At our DCD Keeping IT Cool virtual event, we sat down with Mark Bulmer and Charles Freda of Georg Fischer piping solutions to discuss lowering the temperature, and to allow them to argue the case for plastics during a presentation.

So, can plastics really be used in data centers? Mark Bulmer, Head of Global Market Development, says you will be amazed.

“We are selling an awful lot of plastics in data centers. Basically, if you've got low-pressure aqueous solutions, a non-pressure system, or if you've got chilled water in a tertiary loop or for the primary loop in the larger piping, all the various simple hydronic piping systems can all be done in plastics. And in terms of the value proposition of plastics, it can make an awful lot of sense.”

It seems that if liquid cooling becomes widely adopted, the applications for plastic in data centers will also increase. This is something that Mark Bulmer notes as a significant industry shift.

“There seems to be a lot of developments going on at the moment in terms of rack densities, and I think a lot of people out there in the market are thinking that the time for liquid cooling has come.”

“So, one methodology to create an effective cooling unit cooling system is, of course, direct liquid cooling. So let's call it direct liquid chip cooling.

“This involves moving water, basically, over a cold plate, which will be a metal with a high thermal conductivity directly over the processor unit.

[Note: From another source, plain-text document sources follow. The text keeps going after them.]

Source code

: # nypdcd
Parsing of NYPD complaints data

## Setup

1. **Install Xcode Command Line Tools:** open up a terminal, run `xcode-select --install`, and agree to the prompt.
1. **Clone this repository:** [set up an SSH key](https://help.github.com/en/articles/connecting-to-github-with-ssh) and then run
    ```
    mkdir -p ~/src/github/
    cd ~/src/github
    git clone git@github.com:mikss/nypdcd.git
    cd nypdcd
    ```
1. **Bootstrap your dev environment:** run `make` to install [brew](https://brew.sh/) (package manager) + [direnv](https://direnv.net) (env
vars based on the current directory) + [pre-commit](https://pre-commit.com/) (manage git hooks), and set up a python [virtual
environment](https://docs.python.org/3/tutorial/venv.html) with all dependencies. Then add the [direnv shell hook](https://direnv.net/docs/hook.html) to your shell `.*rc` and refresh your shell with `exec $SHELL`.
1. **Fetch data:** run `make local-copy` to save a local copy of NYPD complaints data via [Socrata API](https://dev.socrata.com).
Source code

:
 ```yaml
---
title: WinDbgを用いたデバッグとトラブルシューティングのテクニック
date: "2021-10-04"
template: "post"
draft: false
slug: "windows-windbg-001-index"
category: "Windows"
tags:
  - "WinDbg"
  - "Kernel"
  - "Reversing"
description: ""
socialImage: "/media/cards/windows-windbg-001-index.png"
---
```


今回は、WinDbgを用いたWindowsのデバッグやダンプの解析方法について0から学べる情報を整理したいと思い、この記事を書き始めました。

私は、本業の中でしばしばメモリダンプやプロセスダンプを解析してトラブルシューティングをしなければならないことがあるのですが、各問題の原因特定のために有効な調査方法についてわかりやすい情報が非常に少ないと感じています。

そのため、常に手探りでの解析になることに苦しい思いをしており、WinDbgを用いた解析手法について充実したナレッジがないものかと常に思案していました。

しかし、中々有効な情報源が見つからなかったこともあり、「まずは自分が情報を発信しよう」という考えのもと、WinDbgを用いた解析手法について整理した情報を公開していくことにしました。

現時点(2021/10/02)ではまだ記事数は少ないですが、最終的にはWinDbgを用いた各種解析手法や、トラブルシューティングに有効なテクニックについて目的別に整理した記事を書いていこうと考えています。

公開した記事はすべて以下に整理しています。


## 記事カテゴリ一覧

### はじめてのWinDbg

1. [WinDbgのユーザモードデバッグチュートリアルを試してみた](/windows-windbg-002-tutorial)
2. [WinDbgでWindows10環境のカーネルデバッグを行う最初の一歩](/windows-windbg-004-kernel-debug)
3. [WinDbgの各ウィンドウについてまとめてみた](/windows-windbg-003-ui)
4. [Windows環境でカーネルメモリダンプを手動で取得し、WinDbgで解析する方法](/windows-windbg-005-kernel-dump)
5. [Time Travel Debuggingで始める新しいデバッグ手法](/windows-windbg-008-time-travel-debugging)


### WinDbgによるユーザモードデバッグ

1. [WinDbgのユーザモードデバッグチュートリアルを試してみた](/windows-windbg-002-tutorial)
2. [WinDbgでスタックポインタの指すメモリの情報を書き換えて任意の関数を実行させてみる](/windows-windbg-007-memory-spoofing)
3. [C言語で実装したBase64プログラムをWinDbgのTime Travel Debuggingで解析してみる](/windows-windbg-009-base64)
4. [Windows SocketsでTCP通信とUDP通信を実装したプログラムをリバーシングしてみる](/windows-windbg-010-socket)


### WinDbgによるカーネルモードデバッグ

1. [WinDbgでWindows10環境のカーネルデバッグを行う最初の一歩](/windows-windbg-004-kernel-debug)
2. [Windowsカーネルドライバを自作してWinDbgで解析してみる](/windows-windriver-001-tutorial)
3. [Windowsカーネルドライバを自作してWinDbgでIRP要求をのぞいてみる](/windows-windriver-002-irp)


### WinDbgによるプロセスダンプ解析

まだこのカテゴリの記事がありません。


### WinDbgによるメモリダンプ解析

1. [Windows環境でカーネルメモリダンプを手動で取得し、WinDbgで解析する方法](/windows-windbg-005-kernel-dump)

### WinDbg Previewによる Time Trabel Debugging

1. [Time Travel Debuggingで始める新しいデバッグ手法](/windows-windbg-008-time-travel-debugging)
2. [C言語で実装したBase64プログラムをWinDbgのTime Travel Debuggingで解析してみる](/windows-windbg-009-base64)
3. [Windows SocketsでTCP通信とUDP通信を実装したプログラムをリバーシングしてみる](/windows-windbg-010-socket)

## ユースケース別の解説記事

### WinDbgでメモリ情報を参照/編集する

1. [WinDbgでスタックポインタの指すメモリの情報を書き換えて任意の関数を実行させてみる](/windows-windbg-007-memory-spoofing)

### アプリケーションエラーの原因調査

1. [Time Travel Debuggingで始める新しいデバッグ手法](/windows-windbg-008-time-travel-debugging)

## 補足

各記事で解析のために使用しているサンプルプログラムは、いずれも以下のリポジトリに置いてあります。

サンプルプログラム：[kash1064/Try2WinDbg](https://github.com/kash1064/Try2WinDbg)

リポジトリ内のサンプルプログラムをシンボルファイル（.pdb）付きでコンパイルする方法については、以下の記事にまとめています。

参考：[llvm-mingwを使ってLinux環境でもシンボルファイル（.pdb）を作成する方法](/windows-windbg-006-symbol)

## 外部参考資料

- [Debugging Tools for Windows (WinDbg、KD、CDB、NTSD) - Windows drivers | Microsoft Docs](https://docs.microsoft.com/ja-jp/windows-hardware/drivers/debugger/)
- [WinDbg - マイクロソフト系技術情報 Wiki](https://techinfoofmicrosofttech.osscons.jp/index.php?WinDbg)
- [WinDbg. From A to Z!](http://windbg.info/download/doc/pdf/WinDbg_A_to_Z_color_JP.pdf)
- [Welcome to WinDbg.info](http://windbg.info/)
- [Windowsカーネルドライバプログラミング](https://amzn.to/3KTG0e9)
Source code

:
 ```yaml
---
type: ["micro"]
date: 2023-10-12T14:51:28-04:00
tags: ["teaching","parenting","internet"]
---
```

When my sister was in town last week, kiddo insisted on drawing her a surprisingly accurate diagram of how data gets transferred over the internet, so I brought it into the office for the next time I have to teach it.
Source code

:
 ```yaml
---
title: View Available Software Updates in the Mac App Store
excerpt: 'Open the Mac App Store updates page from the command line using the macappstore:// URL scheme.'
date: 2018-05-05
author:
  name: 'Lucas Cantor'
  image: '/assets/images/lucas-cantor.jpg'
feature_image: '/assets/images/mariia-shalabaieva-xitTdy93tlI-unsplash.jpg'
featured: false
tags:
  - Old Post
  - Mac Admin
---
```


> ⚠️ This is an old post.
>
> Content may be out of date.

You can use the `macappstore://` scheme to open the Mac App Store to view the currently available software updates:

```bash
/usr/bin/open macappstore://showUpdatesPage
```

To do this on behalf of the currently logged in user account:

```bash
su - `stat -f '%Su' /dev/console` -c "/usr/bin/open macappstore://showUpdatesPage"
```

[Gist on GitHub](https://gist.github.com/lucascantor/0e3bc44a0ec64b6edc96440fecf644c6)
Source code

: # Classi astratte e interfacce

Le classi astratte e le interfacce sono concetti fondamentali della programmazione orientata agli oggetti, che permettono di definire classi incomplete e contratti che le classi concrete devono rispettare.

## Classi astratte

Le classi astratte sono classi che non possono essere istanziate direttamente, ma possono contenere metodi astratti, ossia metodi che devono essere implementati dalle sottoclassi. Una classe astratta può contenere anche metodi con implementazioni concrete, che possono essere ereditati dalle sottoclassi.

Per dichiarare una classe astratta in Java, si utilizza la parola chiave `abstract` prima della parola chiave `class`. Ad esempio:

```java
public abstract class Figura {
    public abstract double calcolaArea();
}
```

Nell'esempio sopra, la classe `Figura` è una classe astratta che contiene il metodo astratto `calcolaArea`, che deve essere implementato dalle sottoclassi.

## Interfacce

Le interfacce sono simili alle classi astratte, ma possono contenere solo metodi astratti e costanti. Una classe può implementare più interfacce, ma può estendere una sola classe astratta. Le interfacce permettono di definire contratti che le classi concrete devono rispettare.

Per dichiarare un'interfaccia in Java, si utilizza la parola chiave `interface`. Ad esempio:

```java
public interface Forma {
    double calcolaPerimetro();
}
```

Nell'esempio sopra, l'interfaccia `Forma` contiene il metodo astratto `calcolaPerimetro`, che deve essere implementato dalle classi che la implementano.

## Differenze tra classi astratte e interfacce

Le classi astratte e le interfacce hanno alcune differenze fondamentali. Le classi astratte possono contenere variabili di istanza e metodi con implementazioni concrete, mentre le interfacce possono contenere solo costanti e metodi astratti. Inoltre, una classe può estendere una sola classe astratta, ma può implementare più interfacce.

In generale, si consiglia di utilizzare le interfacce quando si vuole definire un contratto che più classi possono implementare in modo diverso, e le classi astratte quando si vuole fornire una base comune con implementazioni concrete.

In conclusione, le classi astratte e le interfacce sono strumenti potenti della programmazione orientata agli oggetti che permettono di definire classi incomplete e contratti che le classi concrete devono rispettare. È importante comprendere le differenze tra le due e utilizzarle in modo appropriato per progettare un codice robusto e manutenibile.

“[This technology] has been around a little while. But our feeling is that there's a rapid acceleration in the focus upon this type of cooling. It has a consequence, of course, and I know this may be stating the obvious: pressurized water loops in whitespaces.

“Now of course, if I have a pressurized water loop in a whitespace, we have to think about what would be the best way to transport this water.

“We are developing a plastic piping system optimized for the needs of the direct liquid cooling loop. Of course clean is important, you've got microchannels, you've got the retrofit aspect, non-drip, we've got the extraction of blades, we've got the maintenance aspect.”

So, it can be done. The question is whether plastic is a superior choice to the other materials available.

“There are two critical, highly important, and highly profitable properties of plastic pipes that lend them useful to liquid cooling and data centers, and they are very basic.

“The first one is no corrosion. Plastic pipes don't have the electrolytic corrosion that you're going to get with various metal pipes.

“Another great benefit that is also just looking at us in the eyes, is that they're lightweight. It’s a little bit difficult to put metrics behind a benefit. But you can put a metric behind the weight savings with the comparison of a two-inch piping system because we know in the development processes we're involved in at the moment, that the laterals for these kinds of pots for water cooling, would often be approximately 40, 45 feet in one direction, feed and return so approximately 100 feet. So just for that small system there, you're going to be saving 476 pounds.”

When it comes to the benefits of less weight, the reality is quite simple. Lighter equipment is easier to handle, and as a result, this is a pretty easy perk to working with plastic piping.

As the industry continues to adopt liquid cooling technologies, it will be interesting to see how many will opt to rely on plastic.